Ma sopra il capo-crimine c’è un’altra carica? “Non so se è proprio una carica – ha risposto Luigi Bonaventura – ma c’è questa figura dell’invisibile”. E per far capire l’importanza di tale “figura” il collaboratore ha anche fatto riferimento alla simbologia delle carte napoletane. “Abbiamo denari, spade e mazze, il palo che viene scartato è coppe. Ogni carta ha una simbologia: si parte dal re di denari, di spade e di bastone che hanno una simbologia. Poi si passa ai cavalieri, alle donne, e poi si continua solo con i denari: il 7 di denari ha un significato, il 6 un altro e via discorrendo”. Questo fino ad arrivare all’asso, sempre di denari, che è appunto l’invisibile: “È il tesoro, che dev’essere coperto sempre”. Anche simbolicamente, infatti, viene coperto con l’asso di coppe.

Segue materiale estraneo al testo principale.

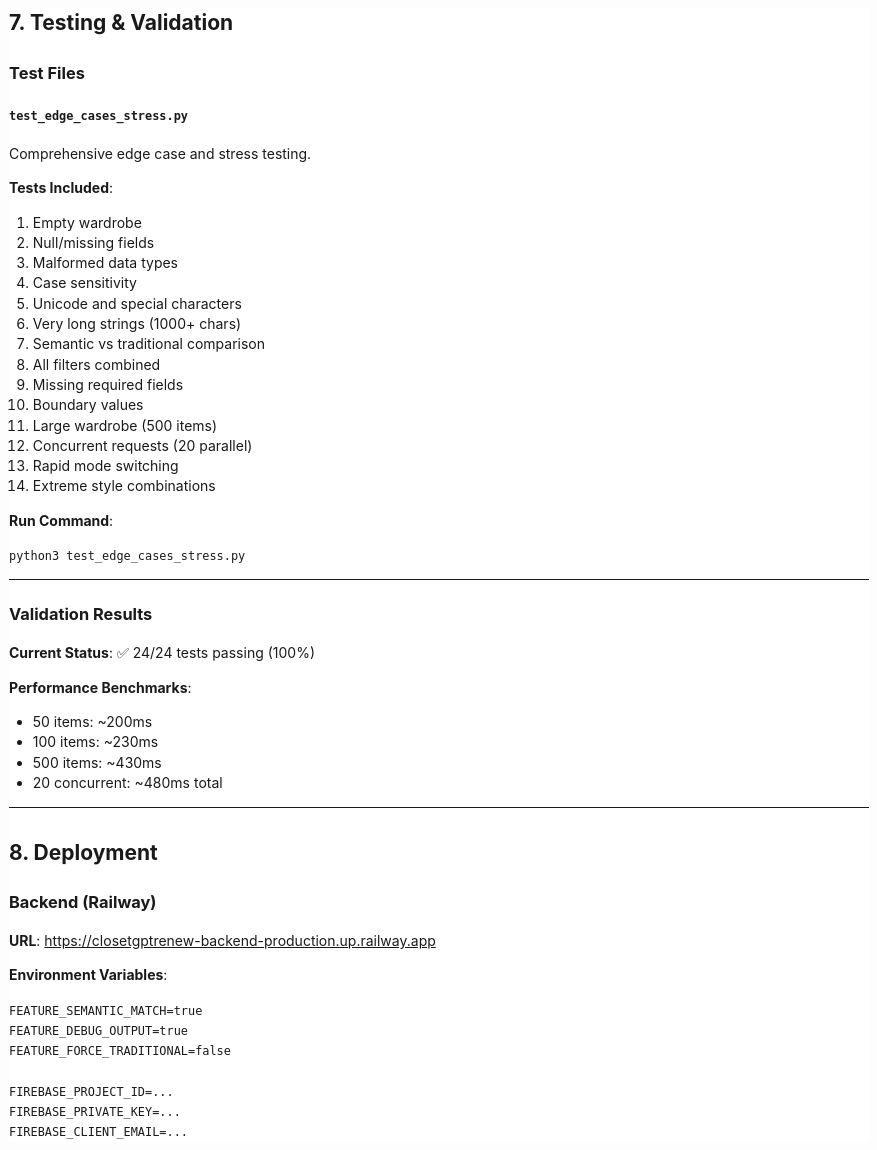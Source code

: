 
## 7. Testing & Validation

### Test Files

#### `test_edge_cases_stress.py`
Comprehensive edge case and stress testing.

**Tests Included**:
1. Empty wardrobe
2. Null/missing fields
3. Malformed data types
4. Case sensitivity
5. Unicode and special characters
6. Very long strings (1000+ chars)
7. Semantic vs traditional comparison
8. All filters combined
9. Missing required fields
10. Boundary values
11. Large wardrobe (500 items)
12. Concurrent requests (20 parallel)
13. Rapid mode switching
14. Extreme style combinations

**Run Command**:
```bash
python3 test_edge_cases_stress.py
```

---

### Validation Results

**Current Status**: ✅ 24/24 tests passing (100%)

**Performance Benchmarks**:
- 50 items: ~200ms
- 100 items: ~230ms
- 500 items: ~430ms
- 20 concurrent: ~480ms total

---

## 8. Deployment

### Backend (Railway)

**URL**: https://closetgptrenew-backend-production.up.railway.app

**Environment Variables**:
```
FEATURE_SEMANTIC_MATCH=true
FEATURE_DEBUG_OUTPUT=true
FEATURE_FORCE_TRADITIONAL=false

FIREBASE_PROJECT_ID=...
FIREBASE_PRIVATE_KEY=...
FIREBASE_CLIENT_EMAIL=...
```
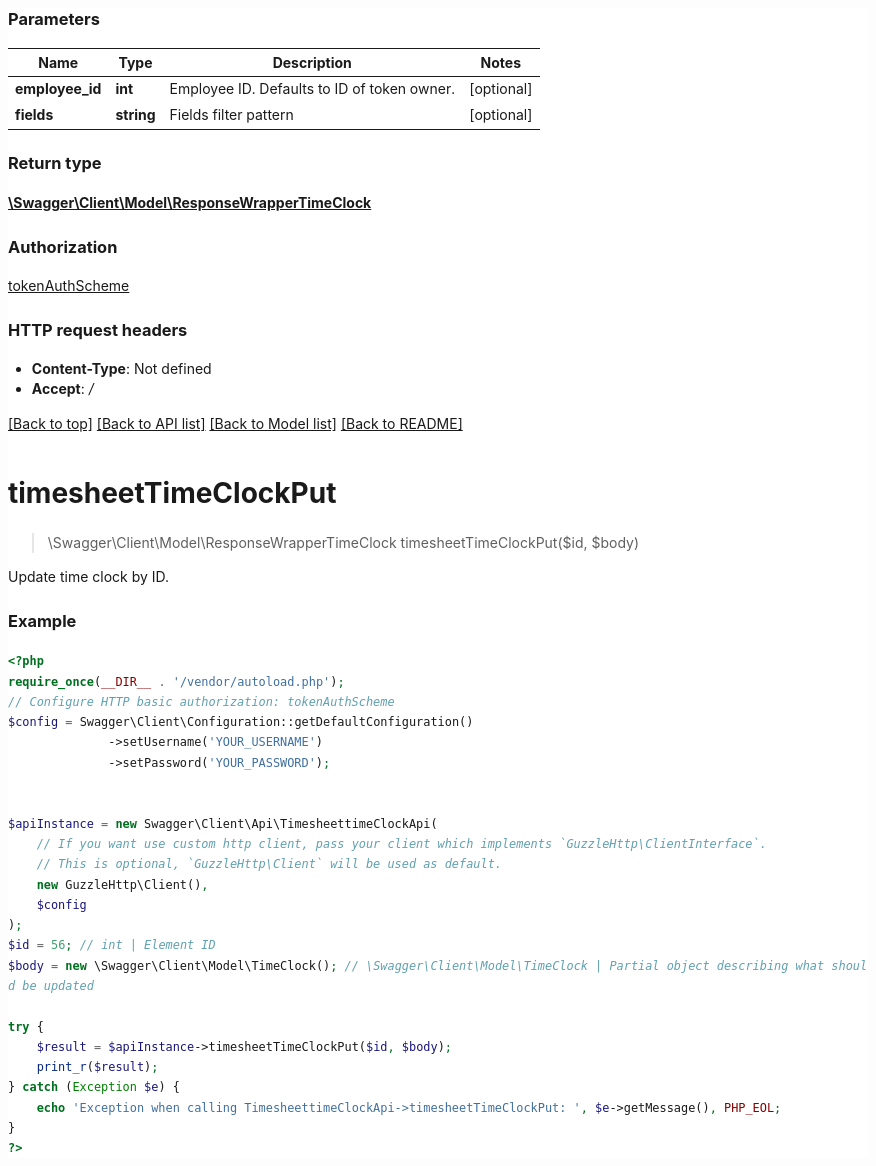 ### Parameters

Name | Type | Description  | Notes
------------- | ------------- | ------------- | -------------
 **employee_id** | **int**| Employee ID. Defaults to ID of token owner. | [optional]
 **fields** | **string**| Fields filter pattern | [optional]

### Return type

[**\Swagger\Client\Model\ResponseWrapperTimeClock**](../Model/ResponseWrapperTimeClock.md)

### Authorization

[tokenAuthScheme](../../README.md#tokenAuthScheme)

### HTTP request headers

 - **Content-Type**: Not defined
 - **Accept**: */*

[[Back to top]](#) [[Back to API list]](../../README.md#documentation-for-api-endpoints) [[Back to Model list]](../../README.md#documentation-for-models) [[Back to README]](../../README.md)

# **timesheetTimeClockPut**
> \Swagger\Client\Model\ResponseWrapperTimeClock timesheetTimeClockPut($id, $body)

Update time clock by ID.

### Example
```php
<?php
require_once(__DIR__ . '/vendor/autoload.php');
// Configure HTTP basic authorization: tokenAuthScheme
$config = Swagger\Client\Configuration::getDefaultConfiguration()
              ->setUsername('YOUR_USERNAME')
              ->setPassword('YOUR_PASSWORD');


$apiInstance = new Swagger\Client\Api\TimesheettimeClockApi(
    // If you want use custom http client, pass your client which implements `GuzzleHttp\ClientInterface`.
    // This is optional, `GuzzleHttp\Client` will be used as default.
    new GuzzleHttp\Client(),
    $config
);
$id = 56; // int | Element ID
$body = new \Swagger\Client\Model\TimeClock(); // \Swagger\Client\Model\TimeClock | Partial object describing what should be updated

try {
    $result = $apiInstance->timesheetTimeClockPut($id, $body);
    print_r($result);
} catch (Exception $e) {
    echo 'Exception when calling TimesheettimeClockApi->timesheetTimeClockPut: ', $e->getMessage(), PHP_EOL;
}
?>
```
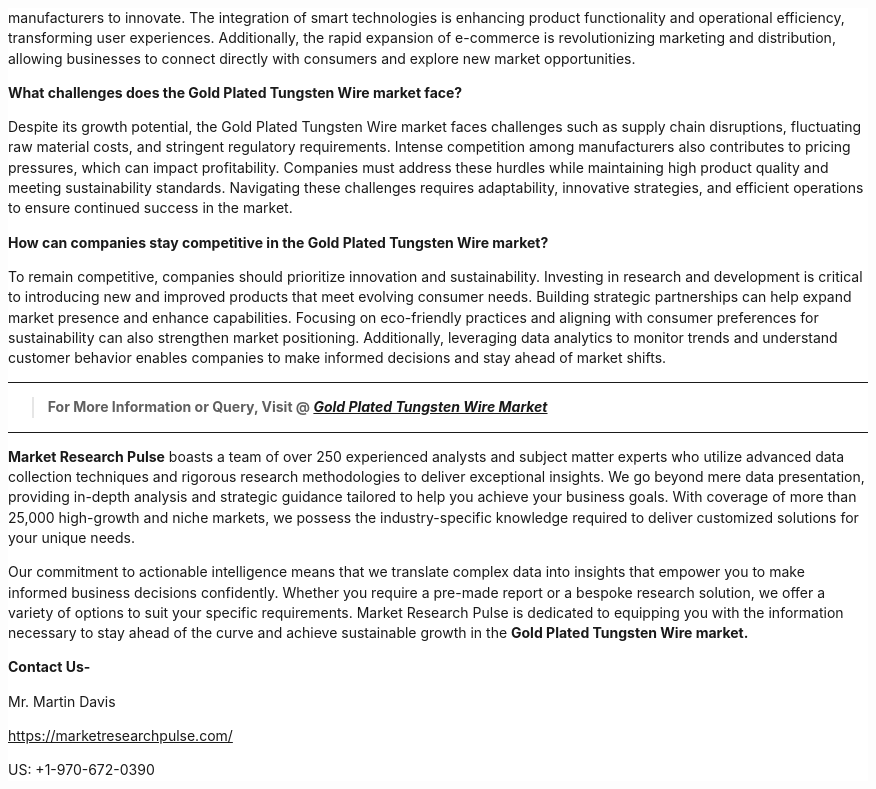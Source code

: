 manufacturers to innovate. The integration of smart technologies is enhancing product functionality and operational efficiency, transforming user experiences. Additionally, the rapid expansion of e-commerce is revolutionizing marketing and distribution, allowing businesses to connect directly with consumers and explore new market opportunities.</p><p><strong>What challenges does the Gold Plated Tungsten Wire market face?</strong></p><p>Despite its growth potential, the Gold Plated Tungsten Wire market faces challenges such as supply chain disruptions, fluctuating raw material costs, and stringent regulatory requirements. Intense competition among manufacturers also contributes to pricing pressures, which can impact profitability. Companies must address these hurdles while maintaining high product quality and meeting sustainability standards. Navigating these challenges requires adaptability, innovative strategies, and efficient operations to ensure continued success in the market.</p><p><strong>How can companies stay competitive in the Gold Plated Tungsten Wire market?</strong></p><p>To remain competitive, companies should prioritize innovation and sustainability. Investing in research and development is critical to introducing new and improved products that meet evolving consumer needs. Building strategic partnerships can help expand market presence and enhance capabilities. Focusing on eco-friendly practices and aligning with consumer preferences for sustainability can also strengthen market positioning. Additionally, leveraging data analytics to monitor trends and understand customer behavior enables companies to make informed decisions and stay ahead of market shifts.</p><hr /><blockquote><p><strong>For More Information or Query, Visit @&nbsp;<em><a href="https://marketresearchpulse.com/report/38048/gold-plated-tungsten-wire-market?utm_source=Linkedin&utm_medium=021">Gold Plated Tungsten Wire Market</a></em></strong></p></blockquote><hr /><p><strong>Market Research Pulse</strong> boasts a team of over 250 experienced analysts and subject matter experts who utilize advanced data collection techniques and rigorous research methodologies to deliver exceptional insights. We go beyond mere data presentation, providing in-depth analysis and strategic guidance tailored to help you achieve your business goals. With coverage of more than 25,000 high-growth and niche markets, we possess the industry-specific knowledge required to deliver customized solutions for your unique needs.</p><p>Our commitment to actionable intelligence means that we translate complex data into insights that empower you to make informed business decisions confidently. Whether you require a pre-made report or a bespoke research solution, we offer a variety of options to suit your specific requirements. Market Research Pulse is dedicated to equipping you with the information necessary to stay ahead of the curve and achieve sustainable growth in the <strong>Gold Plated Tungsten Wire market.</strong></p><p><strong>Contact Us-</strong></p><p>Mr. Martin Davis</p><p>https://marketresearchpulse.com/</p><p>US: +1-970-672-0390</p>

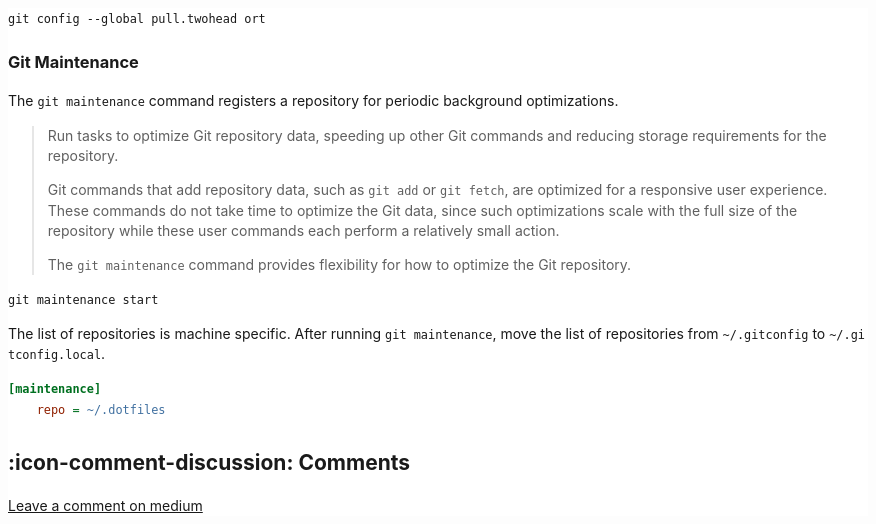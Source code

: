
 ```shell
git config --global pull.twohead ort
```

### Git Maintenance

The `git maintenance` command registers a repository for periodic background optimizations.

> Run tasks to optimize Git repository data, speeding up other Git commands and reducing storage requirements for the repository.
>
> Git commands that add repository data, such as  `git add`  or  `git fetch`, are optimized for a responsive user experience. These commands do not take time to optimize the Git data, since such optimizations scale with the full size of the repository while these user commands each perform a relatively small action.
>
> The  `git maintenance`  command provides flexibility for how to optimize the Git repository.

```shell
git maintenance start
```

The list of repositories is machine specific. After running `git maintenance`, move the list of repositories from `~/.gitconfig` to `~/.gitconfig.local`.

```ini
[maintenance]
    repo = ~/.dotfiles
```

## :icon-comment-discussion: Comments

[Leave a comment on medium](https://motlin.medium.com/git-config-3d20c4c079ba)
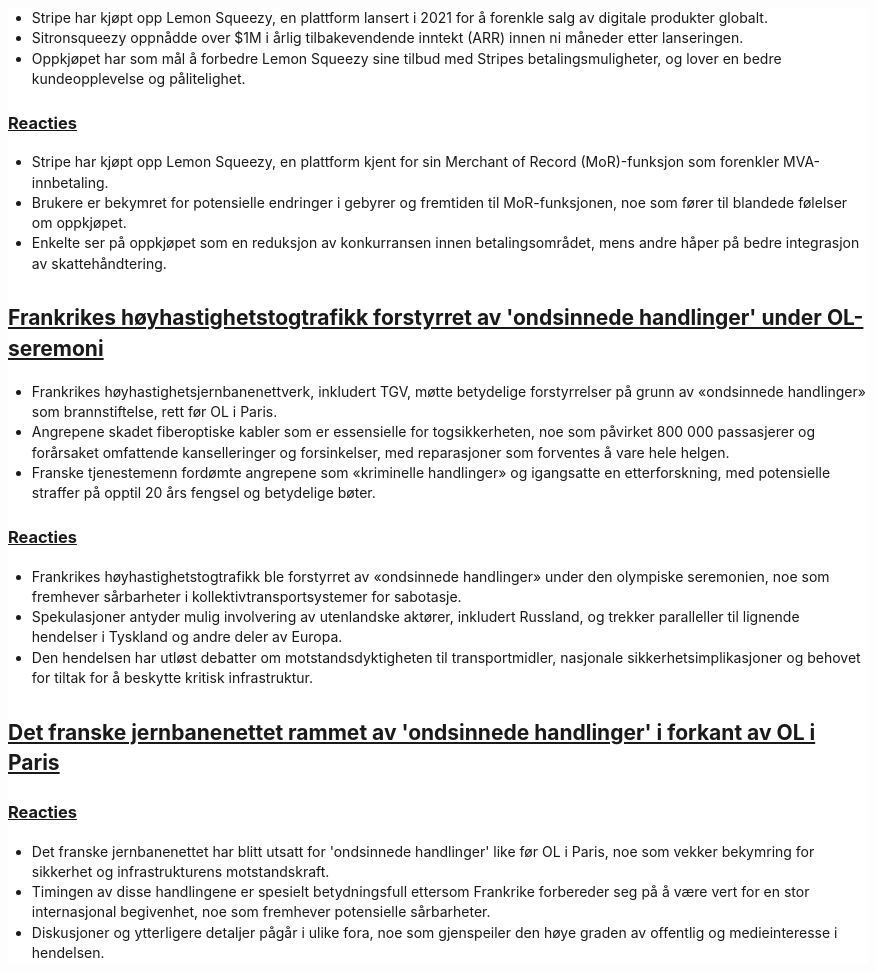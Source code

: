 - Stripe har kjøpt opp Lemon Squeezy, en plattform lansert i 2021 for å forenkle salg av digitale produkter globalt.
- Sitronsqueezy oppnådde over $1M i årlig tilbakevendende inntekt (ARR) innen ni måneder etter lanseringen.
- Oppkjøpet har som mål å forbedre Lemon Squeezy sine tilbud med Stripes betalingsmuligheter, og lover en bedre kundeopplevelse og pålitelighet.

### [Reacties](https://news.ycombinator.com/item?id=41080018)

- Stripe har kjøpt opp Lemon Squeezy, en plattform kjent for sin Merchant of Record (MoR)-funksjon som forenkler MVA-innbetaling.
- Brukere er bekymret for potensielle endringer i gebyrer og fremtiden til MoR-funksjonen, noe som fører til blandede følelser om oppkjøpet.
- Enkelte ser på oppkjøpet som en reduksjon av konkurransen innen betalingsområdet, mens andre håper på bedre integrasjon av skattehåndtering.

## [Frankrikes høyhastighetstogtrafikk forstyrret av 'ondsinnede handlinger' under OL-seremoni](https://www.lemonde.fr/en/france/article/2024/07/26/france-s-high-speed-trains-struck-by-malicious-acts_6699471_7.html)

- Frankrikes høyhastighetsjernbanenettverk, inkludert TGV, møtte betydelige forstyrrelser på grunn av «ondsinnede handlinger» som brannstiftelse, rett før OL i Paris.
- Angrepene skadet fiberoptiske kabler som er essensielle for togsikkerheten, noe som påvirket 800 000 passasjerer og forårsaket omfattende kanselleringer og forsinkelser, med reparasjoner som forventes å vare hele helgen.
- Franske tjenestemenn fordømte angrepene som «kriminelle handlinger» og igangsatte en etterforskning, med potensielle straffer på opptil 20 års fengsel og betydelige bøter.

### [Reacties](https://news.ycombinator.com/item?id=41076831)

- Frankrikes høyhastighetstogtrafikk ble forstyrret av «ondsinnede handlinger» under den olympiske seremonien, noe som fremhever sårbarheter i kollektivtransportsystemer for sabotasje.
- Spekulasjoner antyder mulig involvering av utenlandske aktører, inkludert Russland, og trekker paralleller til lignende hendelser i Tyskland og andre deler av Europa.
- Den hendelsen har utløst debatter om motstandsdyktigheten til transportmidler, nasjonale sikkerhetsimplikasjoner og behovet for tiltak for å beskytte kritisk infrastruktur.

## [Det franske jernbanenettet rammet av 'ondsinnede handlinger' i forkant av OL i Paris](https://www.aljazeera.com/news/2024/7/26/french-rail-network-hit-by-malicious-acts-ahead-of-olympic-ceremony)

### [Reacties](https://news.ycombinator.com/item?id=41077798)

- Det franske jernbanenettet har blitt utsatt for 'ondsinnede handlinger' like før OL i Paris, noe som vekker bekymring for sikkerhet og infrastrukturens motstandskraft.
- Timingen av disse handlingene er spesielt betydningsfull ettersom Frankrike forbereder seg på å være vert for en stor internasjonal begivenhet, noe som fremhever potensielle sårbarheter.
- Diskusjoner og ytterligere detaljer pågår i ulike fora, noe som gjenspeiler den høye graden av offentlig og medieinteresse i hendelsen.
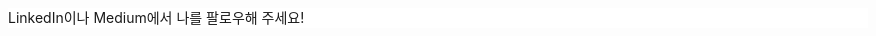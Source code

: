 

<ins class="adsbygoogle"
     style="display:block"
     data-ad-client="ca-pub-4877378276818686"
     data-ad-slot="1898504329"
     data-ad-format="auto"
     data-full-width-responsive="true"></ins>

<script>
     (adsbygoogle = window.adsbygoogle || []).push({});
</script>

LinkedIn이나 Medium에서 나를 팔로우해 주세요!
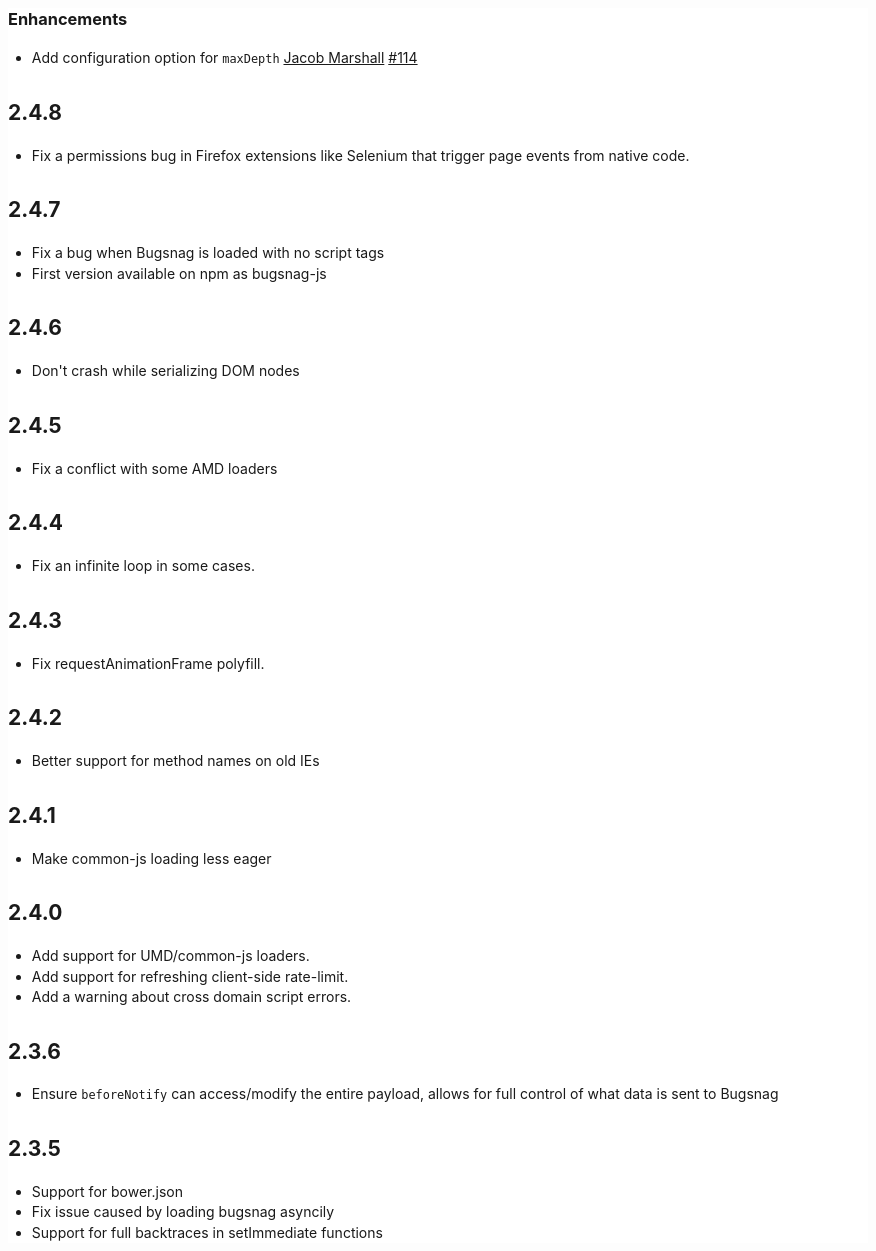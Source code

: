 ### Enhancements

- Add configuration option for `maxDepth`
  [Jacob Marshall](https://github.com/jacobmarshall)
  [#114](https://github.com/bugsnag/bugsnag-js/pull/114)

2.4.8
-----

-  Fix a permissions bug in Firefox extensions like Selenium
   that trigger page events from native code.

2.4.7
-----
-  Fix a bug when Bugsnag is loaded with no script tags
-  First version available on npm as bugsnag-js

2.4.6
-----
-  Don't crash while serializing DOM nodes

2.4.5
-----
-  Fix a conflict with some AMD loaders

2.4.4
-----
-  Fix an infinite loop in some cases.

2.4.3
-----
-  Fix requestAnimationFrame polyfill.

2.4.2
-----
-   Better support for method names on old IEs

2.4.1
-----
-   Make common-js loading less eager

2.4.0
-----
-   Add support for UMD/common-js loaders.
-   Add support for refreshing client-side rate-limit.
-   Add a warning about cross domain script errors.

2.3.6
-----
-   Ensure `beforeNotify` can access/modify the entire payload, allows for full
    control of what data is sent to Bugsnag

2.3.5
-----
-   Support for bower.json
-   Fix issue caused by loading bugsnag asyncily
-   Support for full backtraces in setImmediate functions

I rapporti con la massoneria deviata.
Gli “invisibili” avevano il compito “di sedersi al tavolo con gli ambienti massonici”. “Facevano da collettori tra il mondo ‘ndranghetistico e altri poteri – evidenzia il pentito Bonaventura – per questo devono restare invisibili: non sono persone affiliate regolarmente come i classici ‘ndranghetisti, però fanno parte di entrambi i mondi”. Tanto che nella sua famiglia avevano questo ruolo – secondo Bonaventura – “soprattutto quelli che facevano parte della parte imprenditoriale”, ovvero Raffaele e Tonino Vrenna, “fratelli solo all’anagrafe” per via della necessità di coprire un tradimento. I due non vengono specificati ulteriormente, il collaboratore dice solo che “Raffaele è stato inquisito più volte, ha avuto una condanna in primo grado per concorso esterno in associazione mafiosa, ma dopo in appello è stato assolto”. Mentre Tonino Vrenna “non ricordo che abbia avuto questioni processuali se non forse di lieve entità”. Nessuno dei due nomi, è importante precisare, figura tra gli indagati o gli imputati del procedimento Rinascita Scott.